The first project in the King Arthur baking book is a basic loaf of bread. Bread is one of the items I’ve baked the most, and I considered skipping this bake, but I am a completionist, and I have yet to find a really good homemade sandwich bread, so I went ahead with the project.
I started with the mise en place:

I combined the dry ingredients…


Then stirred in the butter…


And added the water.



Next, I kneaded the dough by hand for 5 minutes. At the beginning of kneading the butter was still in chunks, but I worked them in as I came across them in the dough. I thought the kneading was done around 2 minutes in, which may be because I’m more used to making minimally kneaded artisanal-style breads. I kept kneading for the full 5 minutes, adding flour as needed, and I was surprised by how much bounce the dough gained as I worked it.


After kneading I put the dough back in the mixing bowl, took its temperature, covered it, and set it aside to rest for an hour. I took this opportunity to clean up my workspace.



After an hour I used the “doorbell test” to confirm the dough was ready to be shaped. It can be hard to measure when a dough has doubled from visual cues alone, so additional methods to gauge the dough’s readiness are helpful. In the picture below you can see that when I poked the dough it sprang back partially, but not all the way.

I used my dough scraper to scrape the dough out of the bowl onto a floured counter.

I divided the dough into two, then weighed it to make sure both halves had equal amounts of dough (610g). Then I shaped each loaf. With the first loaf I tried to follow the shaping instructions in the book, but I didn’t understand them well and I thought the loaf could have been shaped better (I figured out later that there is a video showing how to shape a sandwich loaf in the King Arthur Baking library). For the second loaf I used my preferred shaping method: stretch the dough out from the edge in 4 directions to make a rough rectangle. Fold the sides in, then fold the bottom up and press to add tension. Continue folding the bottom up and pressing until the dough is all rolled up.

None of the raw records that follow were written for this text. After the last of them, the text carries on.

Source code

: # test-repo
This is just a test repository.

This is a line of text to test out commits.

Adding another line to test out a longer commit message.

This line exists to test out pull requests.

Roll the dough a little more against the counter to seal the seam, and tuck both side edges under.





I placed both shaped loaves into greased pans (I greased the pans before dividing the dough), covered the pans, and left them to rise.


The recipe says the final rise can take 45-90 minutes, which is quite a range of times! My kitchen is rather warm (74 degrees F), so I expected the final rise to be on the shorter end of that spectrum and began preheating my oven immediately after shaping the loaves. I decided to do an experiment in the oven: one loaf would bake regularly in the open oven, and the other would bake inside my clay bread baker. I wanted to see if trapping the steam from the dough would impact the oven spring and how big the impact would be. I do also have a baking stone on the lower rack of my oven for increased thermal mass.

45 minutes later the oven was preheated and my loaves passed the doorbell test, so I loaded the bread into the oven.


After 15 minutes I removed the cover from the clay baker to allow the second loaf to brown.

15 minutes later I checked on the bread. The covered loaf had good colour, but the loaf in the baker didn’t have as much colour as I would have liked, so I left both loaves in the oven for an extra 5 minutes. A lot of steam came out of the oven when I opened it this last time.

After a 35 minute bake I took the bread out of the oven. The loaf in the clay baker (on the right in all these photos) baked very slightly higher than its sibling, and was a bit paler on both top and bottom.





The hardest part about baking bread is waiting for it to cool before cutting into it. After an hour and a quarter I could no longer wait. I ate my first piece with butter and finishing salt: it was sublime!



This bread has good flavor and texture. It is tender, but not too tender for sandwiches (this is a problem I have seen with most sandwich loaves I’ve tried). It makes great toast! I recommend this bread.